The door swung open and Wendy came out in her bathrobe. She looked from Roland to Gundersson, as if searching them both for bloodshed. “I heard a shot.”
“Roland missed, but I didn’t,” Gundersson said. She looked down at the foxtail lying between them. “Your chickens are safe now.”
“Lex and Mark are coming up the road,” Roland said to her, ignoring Gundersson. “You’d better get dressed.”
She went back inside. Roland picked up his revolver and rested it in his lap. Talk about your symbolism. Let’s see who’s got the biggest barrel.
“Here’s how we need to play this,” Gundersson said.
“Wait a second. There’s not going to be any ‘play’ here. Lex and Mark are our friends. We’re fellow survivors.”
Gundersson dropped his voice. “You know it doesn’t work that way. If too many people know, then the information is worthless.”
“Alexis knows more about Seethe and Halcyon than anyone alive.”
“But Mark’s a liability. According to my field director, he has too many suspicious connections. CRO Pharmaceuticals, Senator Daniel Burchfield, and a new cover story as a law-enforcement trainee.”
Roland pondered letting Gundersson do the killing. And maybe while Gundersson was busy with Mark, Roland could put a bullet in the agent’s back. Alexis wouldn’t be too difficult to kill. All he had to do was picture her as the depraved savage in the Monkey House, holding a bloody tool as she stood over her victim.
“You’d better hide,” Roland said. The car was nearer, barely a hundred yards away through the woods.
“I’ll wait with Wendy.”
Roland thought of the painting, with its graphic ladder of molecules, leaning against the wall. “It’s too dangerous.”
“They won’t suspect anything.”
“We’ve been exposed to Seethe.” Roland let one side of his lips twitch. “We’re suspicious all the time.”
Before Gundersson could protest, the car came to a stop and its engine fell quiet, still out of sight and far from the yard.
“That’s weird,” Roland said. “The road gets a little rougher, but it’s passable.”
“It’s not them,” Gundersson said, drawing his firearm from a shoulder holster tucked inside his camo vest.
“But we’re expecting-”
“Get inside.”
“Hold on, cowboy, you’re not my boss.”
“I told you I’d protect you, but I can’t do that if you’re going to be a hardheaded jackass.”

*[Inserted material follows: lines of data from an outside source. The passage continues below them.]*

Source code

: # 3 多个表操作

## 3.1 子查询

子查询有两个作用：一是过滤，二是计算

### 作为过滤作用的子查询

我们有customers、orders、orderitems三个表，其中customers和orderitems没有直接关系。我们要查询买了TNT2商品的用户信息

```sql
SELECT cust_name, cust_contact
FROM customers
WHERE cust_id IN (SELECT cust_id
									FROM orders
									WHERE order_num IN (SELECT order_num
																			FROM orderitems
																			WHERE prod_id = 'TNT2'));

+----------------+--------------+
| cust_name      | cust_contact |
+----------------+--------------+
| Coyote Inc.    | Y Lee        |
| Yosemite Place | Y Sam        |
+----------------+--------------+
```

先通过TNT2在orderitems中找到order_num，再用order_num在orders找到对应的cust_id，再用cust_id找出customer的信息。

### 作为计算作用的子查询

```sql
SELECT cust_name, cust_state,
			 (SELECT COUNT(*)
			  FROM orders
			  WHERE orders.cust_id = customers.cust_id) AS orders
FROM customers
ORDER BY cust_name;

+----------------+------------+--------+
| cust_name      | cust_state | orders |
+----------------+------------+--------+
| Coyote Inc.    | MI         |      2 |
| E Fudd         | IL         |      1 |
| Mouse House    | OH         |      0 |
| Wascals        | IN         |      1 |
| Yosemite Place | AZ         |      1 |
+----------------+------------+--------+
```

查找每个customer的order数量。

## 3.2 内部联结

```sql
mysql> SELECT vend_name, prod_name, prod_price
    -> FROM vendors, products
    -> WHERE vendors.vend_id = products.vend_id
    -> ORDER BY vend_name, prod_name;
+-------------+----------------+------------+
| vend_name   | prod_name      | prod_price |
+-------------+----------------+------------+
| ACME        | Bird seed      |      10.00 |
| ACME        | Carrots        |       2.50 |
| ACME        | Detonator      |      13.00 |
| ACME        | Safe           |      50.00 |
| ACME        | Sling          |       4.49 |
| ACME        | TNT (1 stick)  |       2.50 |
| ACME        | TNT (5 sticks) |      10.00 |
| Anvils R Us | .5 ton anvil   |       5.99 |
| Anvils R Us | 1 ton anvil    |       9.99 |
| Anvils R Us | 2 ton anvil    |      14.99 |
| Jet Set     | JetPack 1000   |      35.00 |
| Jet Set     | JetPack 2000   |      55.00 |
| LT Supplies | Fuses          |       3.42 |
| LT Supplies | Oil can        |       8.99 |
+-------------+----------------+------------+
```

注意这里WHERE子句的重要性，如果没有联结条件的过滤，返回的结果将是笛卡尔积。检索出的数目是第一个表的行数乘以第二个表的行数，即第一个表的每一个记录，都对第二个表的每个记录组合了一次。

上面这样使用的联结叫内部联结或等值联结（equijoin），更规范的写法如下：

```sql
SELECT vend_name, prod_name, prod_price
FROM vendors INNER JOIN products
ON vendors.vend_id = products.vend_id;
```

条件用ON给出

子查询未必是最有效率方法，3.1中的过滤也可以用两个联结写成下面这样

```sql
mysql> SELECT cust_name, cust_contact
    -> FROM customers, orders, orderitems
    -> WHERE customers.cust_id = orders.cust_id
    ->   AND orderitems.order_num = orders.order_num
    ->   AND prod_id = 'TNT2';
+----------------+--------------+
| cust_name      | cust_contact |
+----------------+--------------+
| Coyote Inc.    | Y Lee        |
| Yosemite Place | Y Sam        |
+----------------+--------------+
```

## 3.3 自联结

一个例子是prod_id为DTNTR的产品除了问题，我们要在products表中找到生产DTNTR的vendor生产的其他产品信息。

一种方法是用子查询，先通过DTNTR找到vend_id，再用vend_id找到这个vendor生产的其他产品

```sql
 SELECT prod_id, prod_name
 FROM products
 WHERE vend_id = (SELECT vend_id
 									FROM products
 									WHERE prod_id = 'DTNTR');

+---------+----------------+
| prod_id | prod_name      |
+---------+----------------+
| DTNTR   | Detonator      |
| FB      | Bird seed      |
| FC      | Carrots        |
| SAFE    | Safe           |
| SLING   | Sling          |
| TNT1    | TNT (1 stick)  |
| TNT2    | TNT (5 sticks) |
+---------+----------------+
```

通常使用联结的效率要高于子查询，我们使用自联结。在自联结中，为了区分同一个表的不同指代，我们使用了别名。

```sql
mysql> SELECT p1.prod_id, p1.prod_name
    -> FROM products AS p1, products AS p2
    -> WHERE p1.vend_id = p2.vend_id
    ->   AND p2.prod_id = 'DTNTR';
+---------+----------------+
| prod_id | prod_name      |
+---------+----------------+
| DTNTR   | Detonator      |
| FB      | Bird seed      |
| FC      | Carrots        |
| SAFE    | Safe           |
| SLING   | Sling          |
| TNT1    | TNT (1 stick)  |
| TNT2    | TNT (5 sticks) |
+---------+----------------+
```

“If it’s not them, who else would it-”
Gundersson leapt forward and shoved him just as an explosion ripped across the mountains. Splinters kicked up from the rail as Roland tumbled to the porch floor, pinching his fingers in the armrest of the chair. His revolver skated across the porch and his face was pressed against the foxtail, its pungent, primal mammal scent flooding his nostrils.
Another shot rang out, the report much louder than that from Gundersson’s Glock, and one of the windows behind him shattered.
Wendy!
Moments ago, he’d been contemplating her death, followed by his own, but now that someone was taking the decision out of his hands, Roland was fueled by a savage desire to survive.
Gundersson crouched behind a support post, his pistol arm tracking the forest, looking for the source of the gunfire. “Rifle,” he said under his breath. “Saw the reflection of the scope.”
The door opened again and Wendy stood there, wearing jeans and a bra. She didn’t speak, but her eyes were wide in surprise. Roland waved her back inside then rolled toward the door. Another shot plowed into the wood inches from his head, the bullet’s passage causing his ears to ring.
He scrambled through the door and was about to kick it closed when Gundersson fired twice, duck-walking backward a few steps before rolling into a ball and taking a tumbling somersault through the door.
Wendy slammed it shut behind him and leaned against the wall, breathing rapidly. “Ro?”
“I need answers,” Roland said to Gundersson.
“Do you need a scorecard?” Gundersson said. “Somebody found out, that’s all.”
The agent untangled his limbs on the floor. A red blotch had collected on the outside of his thigh, and Gundersson pressed against it with his palm. The effort didn’t stanch the flow much.
Roland snaked along the wall to Wendy and put his arm around her. She appeared to be catatonic, helpless and vulnerable. Just like in the Monkey House. “I thought they wanted us alive,” he said to Gundersson.